Today is Remembrance Day, the day we remember with gratitude the sacrifices made by countless men and women so we can live in a relatively free nation. Today, I want to honour not only those who fought in the Allied military forces, but also those who fought in the underground in Europe. I have a personal interest in doing so, since my Opa Bredenhof (1922-2010) was one of those underground soldiers. I’d like to share one of his many war stories. He served in a fighting battalion of the Dutch underground army, committing acts of sabotage against the Germans, and preparing to attack them from the rear when the Allies approached from the front. Here’s my Opa Bredenhof:
Attacking the enemy from the rear is always risky and extremely dangerous. This is what we were called on to do. But we had all lived through dangerous times before. We knew the land and that was an advantage. But the enemy fought fanatically.
We had mostly good soldiers. We used to say, ‘Praise the Lord and pass the ammunition’ and ‘Pray and fight.’ It was dragging on week after week. In the meantime, there were still small jobs to do.
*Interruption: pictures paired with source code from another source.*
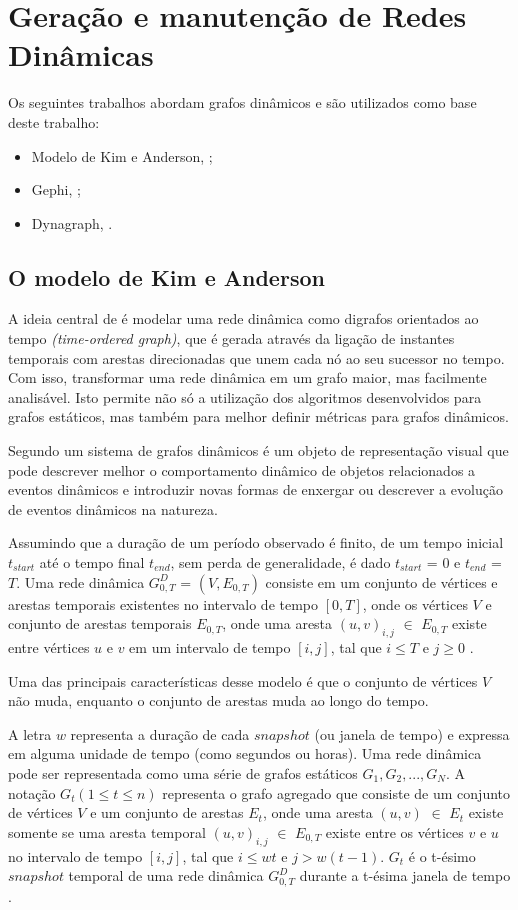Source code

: \section{Geração e manutenção de Redes Dinâmicas}
Os seguintes trabalhos abordam grafos dinâmicos e são utilizados como base deste trabalho:
\begin{itemize}
\item Modelo de Kim e Anderson, \cite{kim};
\item Gephi, \cite{gephi};
\item Dynagraph, \cite{dynagraph}.
\end{itemize}


\subsection{O modelo de Kim e Anderson}
A ideia central de \cite{kim} é modelar uma rede dinâmica como digrafos orientados
ao tempo \textit{(time-ordered graph)}, que é gerada através da ligação de instantes temporais com arestas
direcionadas que unem cada nó ao seu sucessor no tempo. Com isso, transformar uma rede dinâmica
em um grafo maior, mas facilmente analisável. Isto permite não só a utilização dos algoritmos
desenvolvidos para grafos estáticos, mas também para melhor definir métricas para
grafos dinâmicos.

Segundo \cite{kim} um sistema de grafos dinâmicos é um objeto de representação visual que pode descrever
melhor o comportamento dinâmico de objetos rela\-cio\-nados a eventos dinâmicos e introduzir
novas formas de enxergar ou descrever a evolução de eventos dinâmicos na natureza.

Assumindo que a duração de um período observado é finito, de um tempo inicial $t_{start}$ até o tempo final $t_{end}$, sem perda de
generalidade, é dado $t_{start}$ = $0$ e $t_{end}$ = $T$. Uma rede dinâmica $G^D_{0,T}$ = $(V, E_{0,T})$ consiste
em um conjunto de vértices e arestas temporais existentes no intervalo de tempo $[0,T]$, onde
os vértices $V$ e conjunto de arestas temporais $E_{0,T}$, onde uma aresta $(u,v)_{i,j}$ $\in$ $E_{0,T}$
existe entre vértices $u$ e $v$ em um intervalo de tempo $[i,j]$, tal que $i \leqslant T$ e $j \geqslant 0$ \cite{kim}.

Uma das principais características desse modelo é que o conjunto de vértices $V$ não muda,
enquanto o conjunto de arestas muda ao longo do tempo.

A letra $w$ representa a duração de cada $snapshot$ (ou janela de tempo) e expressa em alguma unidade de tempo (como segundos ou horas).
Uma rede dinâmica pode ser representada como uma série de grafos estáticos $G_1, G_2, ..., G_N$.
A notação $G_t(1 \leqslant t \leqslant n)$ representa o grafo agregado que consiste
de um conjunto de vértices $V$ e um conjunto de arestas $E_t$, onde uma aresta $(u,v)$ $\in$ $E_t$ existe
somente se uma aresta temporal $(u,v)_{i,j}$ $\in$ $E_{0,T}$ existe entre os vértices $v$ e $u$ no intervalo
de tempo $[i,j]$, tal que $i \leqslant wt$ e $j > w(t-1)$. $G_t$ é o t-ésimo $snapshot$ temporal de uma
rede dinâmica $G^D_{0,T}$ durante a t-ésima janela de tempo \cite{kim}.

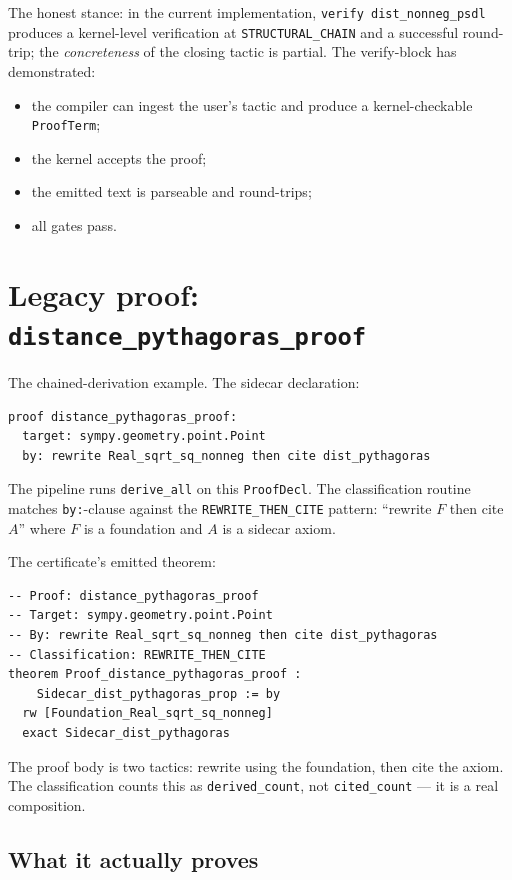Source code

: The honest stance: in the current implementation, \texttt{verify
dist\_nonneg\_psdl} produces a kernel-level verification at
\texttt{STRUCTURAL\_CHAIN} and a successful \Lean{} round-trip;
the \emph{concreteness} of the closing tactic is partial.  The
verify-block has demonstrated:
\begin{itemize}[leftmargin=1.7em]
  \item the \PSDL{} compiler can ingest the user's tactic and
    produce a kernel-checkable \texttt{ProofTerm};
  \item the kernel accepts the proof;
  \item the emitted \Lean{} text is parseable and round-trips;
  \item all gates pass.
\end{itemize}

\section{Legacy proof: \texttt{distance\_pythagoras\_proof}}

The chained-derivation example.  The sidecar declaration:

\begin{lstlisting}[language=deppyfile]
proof distance_pythagoras_proof:
  target: sympy.geometry.point.Point
  by: rewrite Real_sqrt_sq_nonneg then cite dist_pythagoras
\end{lstlisting}

The pipeline runs \texttt{derive\_all} on this \texttt{ProofDecl}.
The classification routine matches \texttt{by:}-clause against the
\texttt{REWRITE\_THEN\_CITE} pattern: ``rewrite $F$ then cite $A$''
where $F$ is a foundation and $A$ is a sidecar axiom.

The certificate's emitted theorem:
\begin{lstlisting}[language=lean4]
-- Proof: distance_pythagoras_proof
-- Target: sympy.geometry.point.Point
-- By: rewrite Real_sqrt_sq_nonneg then cite dist_pythagoras
-- Classification: REWRITE_THEN_CITE
theorem Proof_distance_pythagoras_proof :
    Sidecar_dist_pythagoras_prop := by
  rw [Foundation_Real_sqrt_sq_nonneg]
  exact Sidecar_dist_pythagoras
\end{lstlisting}

The proof body is two tactics: rewrite using the foundation, then
cite the axiom.  The classification counts this as
\texttt{derived\_count}, not \texttt{cited\_count} --- it is a real
composition.

\subsection{What it actually proves}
One day I was summoned to Zwolle. I was told that they had an important man to look after. A complete radio installation had been discovered in his house and we had to find a hiding place for him. He was a man of about 45, a real gentleman, a man of class and breeding. This I could see right away. But he was scared like a rabbit. He had lost his cool. I was told by the officers that if he fell into the hands of the enemy it would cost many lives. We had to avoid that scenario at all costs. So there we went. I told him to do exactly as I told him.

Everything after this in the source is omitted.